O incidente, que ocorreu durante uma apresentação noturna do popular artista urbano, provocou o desconcerto do público e a interrupção momentânea do espetáculo, conforme pode ser visto em um vídeo compartilhado em mídias sociais pelo comunicador independente Yosmany Mayeta Labrada.

Não é um fato isolado: concertos de artistas como Ivette Cepeda, Frank Delgado, Cándido Fabré ou a Orquesta Aragón também têm sido afetados por cortes de eletricidade em diferentes pontos do país nos últimos meses.
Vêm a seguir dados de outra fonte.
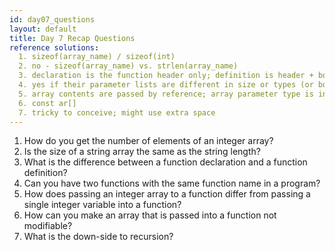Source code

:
 ```yaml
---
id: day07_questions
layout: default
title: Day 7 Recap Questions
reference solutions:
  1. sizeof(array_name) / sizeof(int)
  2. no - sizeof(array_name) vs. strlen(array_name)
  3. declaration is the function header only; definition is header + body
  4. yes if their parameter lists are different in size or types (or both)
  5. array contents are passed by reference; array parameter type is int[]
  6. const ar[]
  7. tricky to conceive; might use extra space
---
```


1. How do you get the number of elements of an integer array?
2. Is the size of a string array the same as the string length?	
3. What is the difference between a function declaration and a function definition?
4. Can you have two functions with the same function name in a program?
5. How does passing an integer array to a function differ from passing a single integer variable into a function?
6. How can you make an array that is passed into a function not modifiable?
7. What is the down-side to recursion?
Até agrupações como o Septeto Santiaguero foram obrigadas a cancelar apresentações programadas.
O caso de Yomil reveste particular interesse, não apenas por sua atração entre o público jovem, mas também pela ambiguidade de sua postura em relação ao regime cubano. Embora tenha evitado se definir abertamente como opositor ou partidário do regime, sua participação em espaços de debate promovidos pela oficialidade cultural gerou polêmica e críticas de diferentes setores, incluindo o exílio.
Sua presença, junto a figuras como Yulien Oviedo, em encontros organizados por entidades oficialistas para discutir o papel do reparto e outros gêneros urbanos, sugere uma estratégia oficial para cooptar artistas populares e vinculá-los ao seu aparato de propaganda.
Esta evolução contrasta com a atitude que durante anos o oficialismo manteve em relação ao reguetón e seus derivados, considerados "vulgares" e "estranhos à identidade nacional".
Agora, diante da inegável popularidade do gênero e seu enraizamento social, meios de comunicação e porta-vozes do regime —incluindo Lis Cuesta, esposa do governante designado— passaram da censura ao elogio, chamando até mesmo para “apropriar-se culturalmente” do movimento urbano.
A precariedade elétrica, no entanto, impõe limites visíveis a esse esforço. Em meio à pior crise energética que a ilha enfrenta desde os anos noventa, os apagões não afetam apenas os lares e centros produtivos, mas também o já reduzido campo do entretenimento.
Para muitos cubanos, assistir a um concerto representa uma rara oportunidade de escape ou distração, que é frustrada pela falta de garantias mínimas.
Assim, enquanto o regime tenta usar artistas como Yomil para limpar sua imagem diante de uma juventude desencantada, a realidade dos apagões —com seu impacto na cultura e no lazer— expõe novamente a gravidade estrutural de uma crise que nem mesmo a música consegue disfarçar.